### Task description
Copy every line of the data that includes the string "actions".

### Listed entries
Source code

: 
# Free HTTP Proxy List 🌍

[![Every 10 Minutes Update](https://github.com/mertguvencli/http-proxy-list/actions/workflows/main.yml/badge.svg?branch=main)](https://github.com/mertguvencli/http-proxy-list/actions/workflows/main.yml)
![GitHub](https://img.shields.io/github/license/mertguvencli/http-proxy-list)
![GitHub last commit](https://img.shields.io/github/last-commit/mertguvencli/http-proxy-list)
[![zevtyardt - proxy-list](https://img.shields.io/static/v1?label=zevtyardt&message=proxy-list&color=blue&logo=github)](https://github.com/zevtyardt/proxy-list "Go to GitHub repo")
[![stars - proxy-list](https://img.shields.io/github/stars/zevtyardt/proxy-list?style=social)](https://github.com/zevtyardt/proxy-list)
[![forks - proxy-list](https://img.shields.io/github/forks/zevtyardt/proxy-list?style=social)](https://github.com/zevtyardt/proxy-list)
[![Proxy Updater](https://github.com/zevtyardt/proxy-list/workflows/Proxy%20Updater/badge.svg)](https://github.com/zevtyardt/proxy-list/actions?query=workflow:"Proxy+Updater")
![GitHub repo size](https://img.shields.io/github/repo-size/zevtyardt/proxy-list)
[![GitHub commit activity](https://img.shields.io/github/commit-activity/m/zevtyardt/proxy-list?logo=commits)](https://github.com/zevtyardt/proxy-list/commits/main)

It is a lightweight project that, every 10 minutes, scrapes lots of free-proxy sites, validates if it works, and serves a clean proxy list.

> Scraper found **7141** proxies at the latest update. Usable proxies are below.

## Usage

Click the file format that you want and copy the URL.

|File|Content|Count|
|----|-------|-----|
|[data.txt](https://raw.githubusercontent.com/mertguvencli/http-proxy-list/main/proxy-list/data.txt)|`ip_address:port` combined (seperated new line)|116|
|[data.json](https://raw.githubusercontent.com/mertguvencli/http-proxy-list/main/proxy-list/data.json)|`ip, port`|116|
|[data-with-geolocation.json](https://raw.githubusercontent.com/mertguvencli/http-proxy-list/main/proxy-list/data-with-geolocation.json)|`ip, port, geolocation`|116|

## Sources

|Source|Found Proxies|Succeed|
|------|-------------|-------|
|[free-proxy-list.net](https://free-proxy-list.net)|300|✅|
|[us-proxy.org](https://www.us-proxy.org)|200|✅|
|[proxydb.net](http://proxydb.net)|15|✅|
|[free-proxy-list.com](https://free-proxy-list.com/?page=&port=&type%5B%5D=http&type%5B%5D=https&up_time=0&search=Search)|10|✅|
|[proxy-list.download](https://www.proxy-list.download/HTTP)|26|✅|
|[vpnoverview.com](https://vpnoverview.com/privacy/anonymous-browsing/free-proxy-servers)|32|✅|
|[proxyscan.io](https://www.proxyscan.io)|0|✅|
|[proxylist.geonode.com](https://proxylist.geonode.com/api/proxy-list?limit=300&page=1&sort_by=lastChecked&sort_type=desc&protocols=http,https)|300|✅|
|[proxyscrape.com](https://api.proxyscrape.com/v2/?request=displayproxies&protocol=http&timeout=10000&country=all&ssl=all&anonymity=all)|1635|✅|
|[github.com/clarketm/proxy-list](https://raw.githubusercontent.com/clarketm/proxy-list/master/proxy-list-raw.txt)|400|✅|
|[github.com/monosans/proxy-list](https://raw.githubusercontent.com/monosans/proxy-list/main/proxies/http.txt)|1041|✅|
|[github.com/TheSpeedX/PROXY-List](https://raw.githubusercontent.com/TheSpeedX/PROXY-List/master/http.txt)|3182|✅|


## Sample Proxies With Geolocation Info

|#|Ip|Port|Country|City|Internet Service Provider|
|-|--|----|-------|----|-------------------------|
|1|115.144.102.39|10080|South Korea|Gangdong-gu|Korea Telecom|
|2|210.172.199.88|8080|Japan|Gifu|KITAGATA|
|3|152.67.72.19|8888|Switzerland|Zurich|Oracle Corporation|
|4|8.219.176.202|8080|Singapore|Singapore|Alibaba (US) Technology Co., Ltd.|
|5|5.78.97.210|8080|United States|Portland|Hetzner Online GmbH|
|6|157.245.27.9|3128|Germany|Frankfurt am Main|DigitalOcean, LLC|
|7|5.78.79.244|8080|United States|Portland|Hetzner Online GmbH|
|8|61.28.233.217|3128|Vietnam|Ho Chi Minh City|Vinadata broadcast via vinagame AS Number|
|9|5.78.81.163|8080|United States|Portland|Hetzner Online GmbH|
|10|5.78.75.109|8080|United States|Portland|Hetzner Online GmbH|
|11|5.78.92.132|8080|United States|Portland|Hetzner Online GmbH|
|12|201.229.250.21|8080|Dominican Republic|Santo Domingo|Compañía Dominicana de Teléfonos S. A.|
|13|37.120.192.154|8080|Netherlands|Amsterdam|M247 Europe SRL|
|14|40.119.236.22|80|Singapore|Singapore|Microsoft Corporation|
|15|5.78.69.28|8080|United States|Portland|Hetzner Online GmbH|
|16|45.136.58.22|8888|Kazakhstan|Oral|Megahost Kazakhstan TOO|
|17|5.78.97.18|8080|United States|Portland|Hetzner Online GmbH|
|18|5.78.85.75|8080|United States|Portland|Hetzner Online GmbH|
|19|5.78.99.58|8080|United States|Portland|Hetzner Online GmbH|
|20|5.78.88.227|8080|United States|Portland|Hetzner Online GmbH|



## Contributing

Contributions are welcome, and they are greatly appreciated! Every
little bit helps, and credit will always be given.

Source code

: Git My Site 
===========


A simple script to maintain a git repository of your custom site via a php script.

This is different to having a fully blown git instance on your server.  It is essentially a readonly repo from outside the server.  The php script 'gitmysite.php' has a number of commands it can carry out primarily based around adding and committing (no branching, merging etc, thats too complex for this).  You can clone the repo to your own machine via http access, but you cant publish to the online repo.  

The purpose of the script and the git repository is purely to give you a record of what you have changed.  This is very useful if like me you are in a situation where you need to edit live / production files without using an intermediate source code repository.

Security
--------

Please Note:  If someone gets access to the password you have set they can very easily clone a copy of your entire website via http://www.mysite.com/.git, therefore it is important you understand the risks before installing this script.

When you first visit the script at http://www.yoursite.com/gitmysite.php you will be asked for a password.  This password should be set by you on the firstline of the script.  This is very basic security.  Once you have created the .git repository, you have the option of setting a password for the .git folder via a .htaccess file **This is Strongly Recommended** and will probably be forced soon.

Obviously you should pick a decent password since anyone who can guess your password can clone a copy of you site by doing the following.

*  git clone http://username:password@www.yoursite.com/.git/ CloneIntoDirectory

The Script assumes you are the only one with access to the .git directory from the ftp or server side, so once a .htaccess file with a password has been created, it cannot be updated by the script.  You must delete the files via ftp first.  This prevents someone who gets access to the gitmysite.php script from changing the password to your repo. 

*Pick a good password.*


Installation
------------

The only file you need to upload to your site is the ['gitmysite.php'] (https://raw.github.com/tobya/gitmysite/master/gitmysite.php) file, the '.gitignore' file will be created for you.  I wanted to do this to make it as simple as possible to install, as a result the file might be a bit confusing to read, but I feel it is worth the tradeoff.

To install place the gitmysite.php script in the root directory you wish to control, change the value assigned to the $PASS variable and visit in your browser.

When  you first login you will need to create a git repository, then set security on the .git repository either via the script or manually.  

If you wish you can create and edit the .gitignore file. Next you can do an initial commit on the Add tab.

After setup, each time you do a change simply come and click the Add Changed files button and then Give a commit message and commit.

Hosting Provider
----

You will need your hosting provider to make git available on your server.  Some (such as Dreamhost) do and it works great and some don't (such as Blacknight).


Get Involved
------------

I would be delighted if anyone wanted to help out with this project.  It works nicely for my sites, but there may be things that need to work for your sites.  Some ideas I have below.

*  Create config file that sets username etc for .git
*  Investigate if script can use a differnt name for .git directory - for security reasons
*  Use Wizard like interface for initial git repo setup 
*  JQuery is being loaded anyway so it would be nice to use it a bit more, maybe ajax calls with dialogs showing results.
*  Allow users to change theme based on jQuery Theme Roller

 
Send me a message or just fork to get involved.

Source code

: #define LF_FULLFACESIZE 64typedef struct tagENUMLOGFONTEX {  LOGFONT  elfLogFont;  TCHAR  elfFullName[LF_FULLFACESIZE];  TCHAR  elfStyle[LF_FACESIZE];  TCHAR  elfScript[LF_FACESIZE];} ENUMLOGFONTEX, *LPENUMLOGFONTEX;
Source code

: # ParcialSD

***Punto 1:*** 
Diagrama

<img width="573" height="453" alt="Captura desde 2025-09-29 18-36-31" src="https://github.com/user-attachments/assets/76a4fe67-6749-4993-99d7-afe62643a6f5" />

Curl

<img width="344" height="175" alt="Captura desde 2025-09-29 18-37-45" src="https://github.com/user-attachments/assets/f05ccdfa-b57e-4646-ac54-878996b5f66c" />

### Exercise response
[![Every 10 Minutes Update](https://github.com/mertguvencli/http-proxy-list/actions/workflows/main.yml/badge.svg?branch=main)](https://github.com/mertguvencli/http-proxy-list/actions/workflows/main.yml)
[![Proxy Updater](https://github.com/zevtyardt/proxy-list/workflows/Proxy%20Updater/badge.svg)](https://github.com/zevtyardt/proxy-list/actions?query=workflow:"Proxy+Updater")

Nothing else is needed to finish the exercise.